UrlSearch can extract URLs from files residing in your computer. It shows you the URL, description and file location and lets you export those items into Internet Explorer, Netscape Communicator and Opera bookmarks. (Shareware/Win95-98-NT) Click for more.   http://wwwzdnet.com/anchordesk/story/story_4266.html

Hardware

XeNote "iTag":

Radio station "bookmarker", early indicator of things to come: This  is a very cool little gadget I have discovered from Xenote.com that let's you "bookmark" a song you hear on a radio station! Seriously! Go sign up and get yourself one to try it out. Basically you get this little Xenote "i-Tag" device and whenever you hear a song on one of the radio stations you listen to, you can click it to "bookmark" that song! Then when you plug the i-Tag into your computer serial port it uploads your "tags" (metadata don't ya know!!) to your free personal Xenote web page where  you can get all the detailed metadata about the song, artist, album, related products, concerts and of course buy it if you like.

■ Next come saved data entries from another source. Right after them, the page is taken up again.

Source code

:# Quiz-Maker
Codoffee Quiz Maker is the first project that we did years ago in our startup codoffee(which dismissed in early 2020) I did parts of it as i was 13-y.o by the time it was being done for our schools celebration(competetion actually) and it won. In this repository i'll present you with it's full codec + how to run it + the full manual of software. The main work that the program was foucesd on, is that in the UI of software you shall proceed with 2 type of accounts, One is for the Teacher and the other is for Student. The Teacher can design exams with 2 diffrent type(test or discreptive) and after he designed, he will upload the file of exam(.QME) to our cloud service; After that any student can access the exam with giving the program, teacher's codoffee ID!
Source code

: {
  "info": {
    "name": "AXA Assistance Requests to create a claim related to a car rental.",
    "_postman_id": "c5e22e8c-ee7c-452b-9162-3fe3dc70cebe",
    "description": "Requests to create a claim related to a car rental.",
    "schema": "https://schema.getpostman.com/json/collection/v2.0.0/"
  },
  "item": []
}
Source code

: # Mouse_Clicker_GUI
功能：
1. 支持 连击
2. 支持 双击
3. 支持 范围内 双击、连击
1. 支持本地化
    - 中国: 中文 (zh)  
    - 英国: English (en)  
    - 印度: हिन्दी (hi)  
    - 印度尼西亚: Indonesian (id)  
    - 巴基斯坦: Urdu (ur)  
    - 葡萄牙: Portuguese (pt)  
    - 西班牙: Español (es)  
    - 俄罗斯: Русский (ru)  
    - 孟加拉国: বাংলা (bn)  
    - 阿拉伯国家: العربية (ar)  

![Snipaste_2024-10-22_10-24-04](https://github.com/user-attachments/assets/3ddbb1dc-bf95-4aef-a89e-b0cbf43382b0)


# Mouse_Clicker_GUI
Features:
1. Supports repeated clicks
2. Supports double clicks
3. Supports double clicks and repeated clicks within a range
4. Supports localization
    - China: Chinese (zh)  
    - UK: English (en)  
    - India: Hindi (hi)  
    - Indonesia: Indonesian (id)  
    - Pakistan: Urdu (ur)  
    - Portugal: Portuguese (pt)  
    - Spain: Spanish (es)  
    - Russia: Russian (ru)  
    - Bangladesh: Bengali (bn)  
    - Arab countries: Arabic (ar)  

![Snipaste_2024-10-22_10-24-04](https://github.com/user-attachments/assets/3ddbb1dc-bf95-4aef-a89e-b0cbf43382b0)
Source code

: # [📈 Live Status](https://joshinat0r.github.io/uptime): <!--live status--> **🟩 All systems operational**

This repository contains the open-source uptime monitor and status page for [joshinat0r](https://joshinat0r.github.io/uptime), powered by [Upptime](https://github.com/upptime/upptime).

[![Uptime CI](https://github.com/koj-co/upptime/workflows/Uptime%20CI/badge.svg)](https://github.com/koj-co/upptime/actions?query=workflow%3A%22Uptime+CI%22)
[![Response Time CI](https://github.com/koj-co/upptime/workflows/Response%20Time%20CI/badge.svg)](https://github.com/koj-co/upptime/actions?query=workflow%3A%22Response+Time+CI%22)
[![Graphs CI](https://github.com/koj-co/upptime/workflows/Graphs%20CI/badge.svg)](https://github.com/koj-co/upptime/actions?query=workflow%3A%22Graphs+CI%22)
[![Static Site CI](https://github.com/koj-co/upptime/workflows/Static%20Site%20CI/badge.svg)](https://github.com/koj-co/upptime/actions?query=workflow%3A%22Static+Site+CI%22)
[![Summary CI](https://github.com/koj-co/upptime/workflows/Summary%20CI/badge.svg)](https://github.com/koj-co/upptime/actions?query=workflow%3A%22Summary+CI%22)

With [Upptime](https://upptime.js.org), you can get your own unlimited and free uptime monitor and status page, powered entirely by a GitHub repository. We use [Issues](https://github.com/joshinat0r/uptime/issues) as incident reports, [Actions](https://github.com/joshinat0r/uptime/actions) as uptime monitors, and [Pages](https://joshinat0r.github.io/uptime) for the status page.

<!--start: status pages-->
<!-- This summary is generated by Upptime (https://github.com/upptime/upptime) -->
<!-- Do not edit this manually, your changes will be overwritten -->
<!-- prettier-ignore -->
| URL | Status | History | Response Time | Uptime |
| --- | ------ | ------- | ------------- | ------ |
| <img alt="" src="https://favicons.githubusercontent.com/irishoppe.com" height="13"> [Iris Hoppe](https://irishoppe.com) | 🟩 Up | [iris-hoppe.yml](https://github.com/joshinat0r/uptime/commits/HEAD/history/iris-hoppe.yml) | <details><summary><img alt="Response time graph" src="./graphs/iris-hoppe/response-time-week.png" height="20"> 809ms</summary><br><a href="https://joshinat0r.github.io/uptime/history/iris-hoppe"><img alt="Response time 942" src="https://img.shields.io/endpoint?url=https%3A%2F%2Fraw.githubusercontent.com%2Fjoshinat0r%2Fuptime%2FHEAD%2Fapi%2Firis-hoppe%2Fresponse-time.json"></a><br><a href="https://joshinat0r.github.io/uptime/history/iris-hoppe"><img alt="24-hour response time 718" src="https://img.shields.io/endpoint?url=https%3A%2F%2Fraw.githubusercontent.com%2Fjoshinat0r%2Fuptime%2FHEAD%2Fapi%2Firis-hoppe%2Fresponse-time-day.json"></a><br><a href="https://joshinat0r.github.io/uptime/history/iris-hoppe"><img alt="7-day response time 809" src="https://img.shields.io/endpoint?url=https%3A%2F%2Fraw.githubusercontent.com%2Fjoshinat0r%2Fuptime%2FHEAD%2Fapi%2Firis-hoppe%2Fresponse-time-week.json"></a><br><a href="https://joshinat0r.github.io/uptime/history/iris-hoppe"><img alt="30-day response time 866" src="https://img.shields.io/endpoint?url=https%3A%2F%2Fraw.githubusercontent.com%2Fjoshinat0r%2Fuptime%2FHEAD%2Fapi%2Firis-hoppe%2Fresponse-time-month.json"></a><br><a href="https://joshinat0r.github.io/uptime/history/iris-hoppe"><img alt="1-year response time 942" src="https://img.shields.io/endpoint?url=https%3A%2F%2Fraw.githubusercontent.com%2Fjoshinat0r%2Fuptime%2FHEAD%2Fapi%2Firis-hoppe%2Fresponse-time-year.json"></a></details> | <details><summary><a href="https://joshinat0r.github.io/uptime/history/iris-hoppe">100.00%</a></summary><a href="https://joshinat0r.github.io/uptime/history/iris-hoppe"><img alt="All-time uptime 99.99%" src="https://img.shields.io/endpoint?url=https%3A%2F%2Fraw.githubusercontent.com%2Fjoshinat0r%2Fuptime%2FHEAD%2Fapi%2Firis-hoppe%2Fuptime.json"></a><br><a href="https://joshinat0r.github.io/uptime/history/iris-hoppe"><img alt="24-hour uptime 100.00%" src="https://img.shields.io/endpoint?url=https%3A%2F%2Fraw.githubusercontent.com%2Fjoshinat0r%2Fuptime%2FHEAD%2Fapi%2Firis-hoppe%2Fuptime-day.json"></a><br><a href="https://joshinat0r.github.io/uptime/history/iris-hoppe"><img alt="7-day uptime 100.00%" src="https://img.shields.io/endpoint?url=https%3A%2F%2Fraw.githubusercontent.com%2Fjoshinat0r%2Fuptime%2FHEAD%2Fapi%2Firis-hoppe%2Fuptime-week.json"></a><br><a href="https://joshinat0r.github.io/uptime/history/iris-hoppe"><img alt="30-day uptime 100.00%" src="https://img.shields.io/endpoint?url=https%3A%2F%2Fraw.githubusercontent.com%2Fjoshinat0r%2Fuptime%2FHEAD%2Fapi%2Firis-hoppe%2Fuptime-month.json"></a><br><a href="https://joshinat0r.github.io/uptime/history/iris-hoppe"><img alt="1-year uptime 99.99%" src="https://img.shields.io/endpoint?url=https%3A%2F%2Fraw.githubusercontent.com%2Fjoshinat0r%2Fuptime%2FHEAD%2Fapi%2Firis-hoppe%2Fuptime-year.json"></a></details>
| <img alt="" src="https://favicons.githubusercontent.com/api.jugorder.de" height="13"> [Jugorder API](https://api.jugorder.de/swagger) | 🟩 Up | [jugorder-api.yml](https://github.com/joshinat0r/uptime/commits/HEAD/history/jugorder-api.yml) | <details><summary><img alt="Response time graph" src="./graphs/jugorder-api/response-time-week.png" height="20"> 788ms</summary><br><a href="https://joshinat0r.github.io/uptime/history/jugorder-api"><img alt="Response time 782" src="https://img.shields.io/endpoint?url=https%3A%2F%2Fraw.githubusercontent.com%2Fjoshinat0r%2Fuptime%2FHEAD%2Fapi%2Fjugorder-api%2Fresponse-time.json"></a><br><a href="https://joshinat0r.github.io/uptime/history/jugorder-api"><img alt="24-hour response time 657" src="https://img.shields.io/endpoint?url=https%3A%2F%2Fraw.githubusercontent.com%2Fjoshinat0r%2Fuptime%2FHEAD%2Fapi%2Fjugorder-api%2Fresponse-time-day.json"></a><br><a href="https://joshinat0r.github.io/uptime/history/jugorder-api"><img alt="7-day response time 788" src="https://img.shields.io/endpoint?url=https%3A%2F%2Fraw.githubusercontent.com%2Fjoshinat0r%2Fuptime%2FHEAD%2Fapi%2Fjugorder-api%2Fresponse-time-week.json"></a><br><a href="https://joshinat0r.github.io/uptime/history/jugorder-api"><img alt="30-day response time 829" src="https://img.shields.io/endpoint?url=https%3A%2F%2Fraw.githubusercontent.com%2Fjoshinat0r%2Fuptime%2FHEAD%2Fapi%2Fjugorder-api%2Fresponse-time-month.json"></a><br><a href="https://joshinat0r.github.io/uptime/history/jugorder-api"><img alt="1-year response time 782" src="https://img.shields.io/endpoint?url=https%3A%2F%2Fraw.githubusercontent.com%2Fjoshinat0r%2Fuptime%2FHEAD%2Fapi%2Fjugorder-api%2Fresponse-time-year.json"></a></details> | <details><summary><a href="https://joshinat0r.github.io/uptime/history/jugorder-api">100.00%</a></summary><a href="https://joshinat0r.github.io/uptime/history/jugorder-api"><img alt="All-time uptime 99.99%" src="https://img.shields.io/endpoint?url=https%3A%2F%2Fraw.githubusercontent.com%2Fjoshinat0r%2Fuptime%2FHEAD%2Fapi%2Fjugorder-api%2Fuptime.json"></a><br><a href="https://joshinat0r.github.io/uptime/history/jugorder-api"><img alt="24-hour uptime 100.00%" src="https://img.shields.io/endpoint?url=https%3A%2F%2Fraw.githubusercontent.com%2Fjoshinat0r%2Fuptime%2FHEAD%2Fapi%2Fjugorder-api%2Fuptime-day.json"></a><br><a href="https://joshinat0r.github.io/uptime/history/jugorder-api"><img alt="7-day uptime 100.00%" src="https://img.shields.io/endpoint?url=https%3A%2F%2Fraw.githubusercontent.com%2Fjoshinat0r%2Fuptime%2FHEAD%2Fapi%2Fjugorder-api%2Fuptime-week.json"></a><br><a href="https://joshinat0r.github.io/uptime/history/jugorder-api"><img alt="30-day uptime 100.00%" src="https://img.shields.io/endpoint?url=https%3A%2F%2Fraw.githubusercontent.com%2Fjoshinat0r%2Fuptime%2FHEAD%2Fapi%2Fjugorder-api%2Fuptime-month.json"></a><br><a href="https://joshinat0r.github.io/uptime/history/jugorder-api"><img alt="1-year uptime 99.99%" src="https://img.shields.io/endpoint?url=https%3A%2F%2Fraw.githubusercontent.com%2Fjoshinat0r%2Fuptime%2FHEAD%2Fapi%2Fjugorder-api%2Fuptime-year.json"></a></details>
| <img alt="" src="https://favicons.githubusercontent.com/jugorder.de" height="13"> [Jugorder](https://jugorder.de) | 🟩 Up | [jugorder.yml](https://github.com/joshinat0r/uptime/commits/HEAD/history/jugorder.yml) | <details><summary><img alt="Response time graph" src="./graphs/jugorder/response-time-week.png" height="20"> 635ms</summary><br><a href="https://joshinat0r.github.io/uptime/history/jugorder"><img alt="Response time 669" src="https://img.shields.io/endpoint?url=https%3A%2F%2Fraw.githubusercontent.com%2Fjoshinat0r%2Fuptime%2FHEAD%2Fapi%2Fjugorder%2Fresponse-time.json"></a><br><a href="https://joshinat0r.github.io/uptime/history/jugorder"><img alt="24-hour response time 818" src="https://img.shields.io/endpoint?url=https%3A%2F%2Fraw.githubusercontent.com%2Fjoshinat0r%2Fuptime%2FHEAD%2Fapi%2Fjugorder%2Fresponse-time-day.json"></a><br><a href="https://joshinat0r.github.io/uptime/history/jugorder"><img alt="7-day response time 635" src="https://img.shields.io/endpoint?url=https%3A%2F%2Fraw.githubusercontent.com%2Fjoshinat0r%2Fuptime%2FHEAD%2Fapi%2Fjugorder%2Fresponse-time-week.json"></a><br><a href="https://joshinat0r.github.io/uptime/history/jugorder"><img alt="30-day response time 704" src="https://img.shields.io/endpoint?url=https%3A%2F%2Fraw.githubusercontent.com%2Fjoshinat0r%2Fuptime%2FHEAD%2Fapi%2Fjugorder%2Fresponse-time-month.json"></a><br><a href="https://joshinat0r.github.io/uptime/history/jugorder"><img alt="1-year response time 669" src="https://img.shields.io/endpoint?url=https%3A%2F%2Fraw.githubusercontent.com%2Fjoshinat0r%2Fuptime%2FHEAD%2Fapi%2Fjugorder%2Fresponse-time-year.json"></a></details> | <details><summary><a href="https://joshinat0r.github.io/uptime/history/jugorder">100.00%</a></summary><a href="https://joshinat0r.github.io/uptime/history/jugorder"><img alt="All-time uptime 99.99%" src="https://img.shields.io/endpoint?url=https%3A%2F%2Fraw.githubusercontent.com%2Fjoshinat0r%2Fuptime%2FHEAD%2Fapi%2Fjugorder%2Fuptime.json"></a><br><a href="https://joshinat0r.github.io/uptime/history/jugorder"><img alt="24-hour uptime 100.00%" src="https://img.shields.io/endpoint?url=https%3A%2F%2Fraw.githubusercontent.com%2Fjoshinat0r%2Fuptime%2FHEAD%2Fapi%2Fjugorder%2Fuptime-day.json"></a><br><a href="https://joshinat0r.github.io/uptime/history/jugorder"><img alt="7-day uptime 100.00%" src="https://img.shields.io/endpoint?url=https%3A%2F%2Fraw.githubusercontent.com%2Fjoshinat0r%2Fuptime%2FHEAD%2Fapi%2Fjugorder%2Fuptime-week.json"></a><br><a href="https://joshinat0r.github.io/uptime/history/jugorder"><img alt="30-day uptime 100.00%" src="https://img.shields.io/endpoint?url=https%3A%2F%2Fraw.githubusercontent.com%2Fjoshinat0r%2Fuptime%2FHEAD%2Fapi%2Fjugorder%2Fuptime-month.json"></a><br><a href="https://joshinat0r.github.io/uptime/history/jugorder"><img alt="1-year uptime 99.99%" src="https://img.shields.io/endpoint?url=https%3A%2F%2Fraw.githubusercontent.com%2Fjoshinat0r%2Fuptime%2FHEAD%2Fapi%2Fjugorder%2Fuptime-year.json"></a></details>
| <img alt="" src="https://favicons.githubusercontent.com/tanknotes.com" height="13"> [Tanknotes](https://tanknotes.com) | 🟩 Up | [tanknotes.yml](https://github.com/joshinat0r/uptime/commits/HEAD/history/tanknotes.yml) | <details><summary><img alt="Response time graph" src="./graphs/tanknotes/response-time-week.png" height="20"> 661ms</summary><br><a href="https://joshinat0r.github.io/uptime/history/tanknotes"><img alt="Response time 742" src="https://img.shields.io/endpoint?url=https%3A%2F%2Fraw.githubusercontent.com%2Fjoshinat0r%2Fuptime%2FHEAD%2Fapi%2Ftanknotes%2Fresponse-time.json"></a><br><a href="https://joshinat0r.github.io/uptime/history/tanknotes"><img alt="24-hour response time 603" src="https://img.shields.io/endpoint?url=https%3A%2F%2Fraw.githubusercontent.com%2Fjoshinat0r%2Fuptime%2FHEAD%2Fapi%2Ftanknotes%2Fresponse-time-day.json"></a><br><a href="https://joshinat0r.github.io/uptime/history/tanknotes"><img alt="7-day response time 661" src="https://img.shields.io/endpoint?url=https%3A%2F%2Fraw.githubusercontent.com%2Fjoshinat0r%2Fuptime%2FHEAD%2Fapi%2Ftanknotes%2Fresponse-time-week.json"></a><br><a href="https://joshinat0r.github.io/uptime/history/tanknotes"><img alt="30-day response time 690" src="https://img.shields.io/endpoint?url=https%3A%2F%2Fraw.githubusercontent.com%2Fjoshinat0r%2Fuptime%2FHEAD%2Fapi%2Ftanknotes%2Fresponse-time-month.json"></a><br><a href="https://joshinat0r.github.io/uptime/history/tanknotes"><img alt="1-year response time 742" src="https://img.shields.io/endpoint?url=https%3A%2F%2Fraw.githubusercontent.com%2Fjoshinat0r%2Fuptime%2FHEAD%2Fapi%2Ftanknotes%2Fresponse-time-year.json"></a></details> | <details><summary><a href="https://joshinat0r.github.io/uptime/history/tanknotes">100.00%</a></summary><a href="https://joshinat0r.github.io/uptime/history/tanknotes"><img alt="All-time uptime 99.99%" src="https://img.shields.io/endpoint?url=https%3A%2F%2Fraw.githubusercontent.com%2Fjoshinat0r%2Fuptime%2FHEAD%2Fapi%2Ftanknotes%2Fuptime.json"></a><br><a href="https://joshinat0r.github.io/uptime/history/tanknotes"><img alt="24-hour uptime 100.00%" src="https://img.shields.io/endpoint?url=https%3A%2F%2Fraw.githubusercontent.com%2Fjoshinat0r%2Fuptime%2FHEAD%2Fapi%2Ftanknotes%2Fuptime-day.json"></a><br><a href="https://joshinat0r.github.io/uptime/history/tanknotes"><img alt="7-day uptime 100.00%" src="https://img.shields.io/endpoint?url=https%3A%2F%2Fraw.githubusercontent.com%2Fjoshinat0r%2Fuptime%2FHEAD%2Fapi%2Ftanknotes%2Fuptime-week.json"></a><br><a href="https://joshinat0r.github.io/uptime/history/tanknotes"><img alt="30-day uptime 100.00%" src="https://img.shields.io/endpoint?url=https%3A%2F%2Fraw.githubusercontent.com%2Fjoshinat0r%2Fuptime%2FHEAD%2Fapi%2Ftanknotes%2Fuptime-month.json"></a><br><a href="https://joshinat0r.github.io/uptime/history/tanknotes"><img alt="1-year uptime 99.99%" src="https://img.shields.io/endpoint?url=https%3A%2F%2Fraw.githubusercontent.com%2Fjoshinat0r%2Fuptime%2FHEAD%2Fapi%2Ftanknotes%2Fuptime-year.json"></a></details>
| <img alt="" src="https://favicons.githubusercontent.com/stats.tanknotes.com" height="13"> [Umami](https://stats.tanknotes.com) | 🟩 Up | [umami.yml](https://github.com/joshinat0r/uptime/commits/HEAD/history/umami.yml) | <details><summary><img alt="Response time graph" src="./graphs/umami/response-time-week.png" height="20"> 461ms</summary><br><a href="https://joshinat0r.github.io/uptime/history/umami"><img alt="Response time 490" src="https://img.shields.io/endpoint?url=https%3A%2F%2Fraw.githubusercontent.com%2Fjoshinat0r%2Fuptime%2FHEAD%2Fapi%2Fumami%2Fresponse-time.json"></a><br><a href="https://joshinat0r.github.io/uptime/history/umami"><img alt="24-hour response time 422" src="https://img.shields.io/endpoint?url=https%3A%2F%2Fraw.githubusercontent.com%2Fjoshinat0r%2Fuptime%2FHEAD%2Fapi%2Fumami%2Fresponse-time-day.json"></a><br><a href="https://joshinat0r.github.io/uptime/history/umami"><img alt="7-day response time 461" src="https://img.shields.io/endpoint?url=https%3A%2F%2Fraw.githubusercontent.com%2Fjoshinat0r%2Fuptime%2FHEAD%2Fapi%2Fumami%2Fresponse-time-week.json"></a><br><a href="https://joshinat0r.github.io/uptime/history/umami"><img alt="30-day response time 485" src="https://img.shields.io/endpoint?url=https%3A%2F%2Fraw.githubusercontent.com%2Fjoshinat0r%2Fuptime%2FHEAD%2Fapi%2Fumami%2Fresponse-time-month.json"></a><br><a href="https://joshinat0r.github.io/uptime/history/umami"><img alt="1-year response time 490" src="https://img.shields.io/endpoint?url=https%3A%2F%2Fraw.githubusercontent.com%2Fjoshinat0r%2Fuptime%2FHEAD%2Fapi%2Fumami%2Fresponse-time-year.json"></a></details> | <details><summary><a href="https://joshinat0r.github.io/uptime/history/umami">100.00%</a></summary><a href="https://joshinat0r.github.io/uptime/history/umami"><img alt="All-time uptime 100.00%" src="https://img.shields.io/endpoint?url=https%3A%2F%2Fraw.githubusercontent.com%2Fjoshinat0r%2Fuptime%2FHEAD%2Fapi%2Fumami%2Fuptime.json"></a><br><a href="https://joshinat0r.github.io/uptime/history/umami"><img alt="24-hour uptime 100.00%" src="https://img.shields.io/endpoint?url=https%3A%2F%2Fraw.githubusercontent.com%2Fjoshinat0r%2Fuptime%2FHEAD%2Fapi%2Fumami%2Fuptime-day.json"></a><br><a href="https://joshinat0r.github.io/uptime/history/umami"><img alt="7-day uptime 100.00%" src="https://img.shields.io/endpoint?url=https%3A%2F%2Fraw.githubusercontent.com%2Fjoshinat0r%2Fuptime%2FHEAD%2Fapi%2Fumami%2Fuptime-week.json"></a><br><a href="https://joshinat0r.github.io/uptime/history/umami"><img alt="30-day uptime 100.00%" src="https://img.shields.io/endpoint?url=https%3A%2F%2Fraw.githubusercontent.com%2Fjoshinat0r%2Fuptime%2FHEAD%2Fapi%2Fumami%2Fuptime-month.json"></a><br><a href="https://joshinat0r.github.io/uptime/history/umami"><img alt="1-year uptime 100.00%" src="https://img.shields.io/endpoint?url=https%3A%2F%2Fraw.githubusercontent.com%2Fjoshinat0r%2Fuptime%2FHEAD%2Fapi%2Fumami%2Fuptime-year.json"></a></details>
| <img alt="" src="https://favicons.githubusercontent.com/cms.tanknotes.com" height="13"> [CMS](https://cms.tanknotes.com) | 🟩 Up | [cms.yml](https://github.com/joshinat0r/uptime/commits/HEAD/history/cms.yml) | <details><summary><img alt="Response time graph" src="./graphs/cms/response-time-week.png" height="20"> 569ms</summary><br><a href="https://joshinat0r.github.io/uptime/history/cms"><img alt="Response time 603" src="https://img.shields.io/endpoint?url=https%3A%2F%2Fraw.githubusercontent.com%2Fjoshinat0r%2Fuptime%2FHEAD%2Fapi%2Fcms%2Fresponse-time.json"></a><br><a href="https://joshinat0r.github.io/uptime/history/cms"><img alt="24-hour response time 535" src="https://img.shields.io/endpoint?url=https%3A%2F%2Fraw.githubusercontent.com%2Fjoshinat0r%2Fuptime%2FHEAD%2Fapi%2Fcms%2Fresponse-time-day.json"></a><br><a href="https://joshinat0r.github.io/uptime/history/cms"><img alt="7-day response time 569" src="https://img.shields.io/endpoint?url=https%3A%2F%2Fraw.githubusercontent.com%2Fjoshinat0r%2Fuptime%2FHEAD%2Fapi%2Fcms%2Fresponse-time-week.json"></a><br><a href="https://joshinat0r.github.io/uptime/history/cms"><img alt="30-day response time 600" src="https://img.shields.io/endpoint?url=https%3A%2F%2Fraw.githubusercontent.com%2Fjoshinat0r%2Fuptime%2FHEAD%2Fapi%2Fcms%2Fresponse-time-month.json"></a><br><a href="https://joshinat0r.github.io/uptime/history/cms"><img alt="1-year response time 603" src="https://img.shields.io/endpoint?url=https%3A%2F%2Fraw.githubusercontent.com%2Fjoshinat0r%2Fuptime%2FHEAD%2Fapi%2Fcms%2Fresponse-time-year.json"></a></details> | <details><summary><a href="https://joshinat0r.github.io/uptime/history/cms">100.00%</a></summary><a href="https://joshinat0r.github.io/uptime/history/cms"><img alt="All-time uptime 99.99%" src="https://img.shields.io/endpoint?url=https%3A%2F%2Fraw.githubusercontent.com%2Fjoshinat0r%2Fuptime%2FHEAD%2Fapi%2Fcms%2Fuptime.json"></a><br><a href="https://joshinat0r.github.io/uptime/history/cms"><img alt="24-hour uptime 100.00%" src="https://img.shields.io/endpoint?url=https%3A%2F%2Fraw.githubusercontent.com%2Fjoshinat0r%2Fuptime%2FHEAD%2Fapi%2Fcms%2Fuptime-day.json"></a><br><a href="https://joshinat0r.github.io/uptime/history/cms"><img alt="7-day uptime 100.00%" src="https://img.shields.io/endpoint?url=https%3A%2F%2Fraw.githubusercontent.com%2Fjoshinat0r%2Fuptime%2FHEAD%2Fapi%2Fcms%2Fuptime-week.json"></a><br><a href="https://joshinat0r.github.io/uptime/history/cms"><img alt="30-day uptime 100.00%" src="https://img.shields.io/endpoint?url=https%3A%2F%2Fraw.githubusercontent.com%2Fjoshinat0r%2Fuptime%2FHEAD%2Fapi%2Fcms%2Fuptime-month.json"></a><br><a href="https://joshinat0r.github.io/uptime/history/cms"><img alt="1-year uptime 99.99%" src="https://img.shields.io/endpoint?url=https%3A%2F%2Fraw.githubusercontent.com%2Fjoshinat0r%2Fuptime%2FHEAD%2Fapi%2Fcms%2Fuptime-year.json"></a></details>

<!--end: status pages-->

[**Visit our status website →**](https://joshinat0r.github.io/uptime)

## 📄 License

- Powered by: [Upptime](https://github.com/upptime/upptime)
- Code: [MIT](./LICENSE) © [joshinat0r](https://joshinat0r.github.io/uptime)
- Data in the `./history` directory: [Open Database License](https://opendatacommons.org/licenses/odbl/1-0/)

Check it out and get yours at www.xenote.com

Too complicated and a bit clumsy right now in this first iteration to be sure. But as a fellow "early adopter" you will appreciate as do I what this is the beginning of. Imagine where this will go:

- you just say "buy it" as you are listening to the radio and the CD is delivered to your door or the MP3 file is added to your online vault of music

- you are listening to an interesting story or news item on the radio and you can instantly order the book of the guest who is speaking

- you are sitting in a keynote and the site which is referenced by the speaker is book marked automatically on your wireless PDA which shows you the site information

- you are in a restaurant or see an add with a great picture of a fabulous looking seafood dish and the recipe is downloaded to your kitchen internet appliance and the ingredients are added to your daily food supply delivery order so you can make it for dinner that night

You get the idea. Cool application and sign of things to come in the future.

Tips and Tricks

Fast Finds

For those who use IE 5 (and possibly older ones I don't recall) one of the fastest and easiest ways to check for web based information is to type your query directly into the "address" box in IE. Instead of typing in a URL as you most often do, simply type the word "find" and then your search key words and see what happens. IE will automatically use the key words to conduct a web search based on the search engines specified in your setup of IE. Even nicer, IMHO it puts in a list bar on the left side of the screen with the results of the search so you can click on these and see the results in the remainder of the screen on the right. I am consistently delighted by how quickly and well this seems to find what I need much of the time. Try it. You'll like it!

Articles on Productivity Tools

The Alexa Effect: Can a new Web utility topple the portal regime? Steve Johnson. Feed Magazine.

I'm Okay, You're Type A: There are two kinds of people in the world; those who think a PalmPilot is a business tool and those who think it's a Tamagotchi for grownups. Stanley Bing. Fortune. April 13, 1998.

Interesting commentary about portals.